Collected data entries:
◆ ◆ ◆ ◆ ◆ ◆ ◆

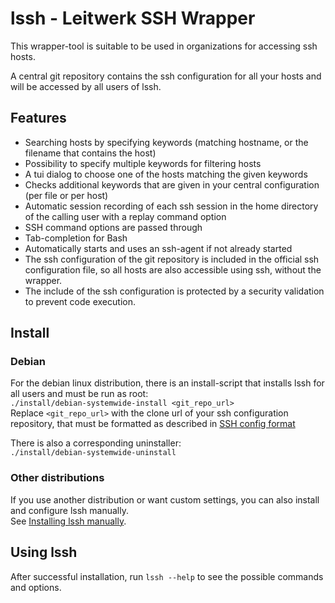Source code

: # lssh - Leitwerk SSH Wrapper

This wrapper-tool is suitable to be used in organizations for accessing ssh hosts.

A central git repository contains the ssh configuration for all your hosts and will be accessed by all users of lssh.

## Features

- Searching hosts by specifying keywords (matching hostname, or the filename that contains the host)
- Possibility to specify multiple keywords for filtering hosts
- A tui dialog to choose one of the hosts matching the given keywords
- Checks additional keywords that are given in your central configuration (per file or per host)
- Automatic session recording of each ssh session in the home directory of the calling user with a replay command option
- SSH command options are passed through
- Tab-completion for Bash
- Automatically starts and uses an ssh-agent if not already started
- The ssh configuration of the git repository is included in the official ssh configuration file, so all hosts are also accessible using ssh, without the wrapper.
- The include of the ssh configuration is protected by a security validation to prevent code execution.

## Install

### Debian

For the debian linux distribution, there is an install-script that installs lssh for all users and must be run as root:  
`./install/debian-systemwide-install <git_repo_url>`  
Replace `<git_repo_url>` with the clone url of your ssh configuration repository, that must be formatted as described in [SSH config format](./docs/ssh_config_format.md)

There is also a corresponding uninstaller:  
`./install/debian-systemwide-uninstall`

### Other distributions

If you use another distribution or want custom settings, you can also install and configure lssh manually.  
See [Installing lssh manually](./docs/install-manually.md).

## Using lssh

After successful installation, run `lssh --help` to see the possible commands and options.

◆ ◆ ◆ ◆ ◆ ◆ ◆

[Requirement] No line before the one containing "- Automatic session" belongs in the answer; give again exactly that line and all lines after it through the end of the data.

[Response box]
- Automatic session recording of each ssh session in the home directory of the calling user with a replay command option
- SSH command options are passed through
- Tab-completion for Bash
- Automatically starts and uses an ssh-agent if not already started
- The ssh configuration of the git repository is included in the official ssh configuration file, so all hosts are also accessible using ssh, without the wrapper.
- The include of the ssh configuration is protected by a security validation to prevent code execution.

## Install

### Debian

For the debian linux distribution, there is an install-script that installs lssh for all users and must be run as root:  
`./install/debian-systemwide-install <git_repo_url>`  
Replace `<git_repo_url>` with the clone url of your ssh configuration repository, that must be formatted as described in [SSH config format](./docs/ssh_config_format.md)

There is also a corresponding uninstaller:  
`./install/debian-systemwide-uninstall`

### Other distributions

If you use another distribution or want custom settings, you can also install and configure lssh manually.  
See [Installing lssh manually](./docs/install-manually.md).

## Using lssh

After successful installation, run `lssh --help` to see the possible commands and options.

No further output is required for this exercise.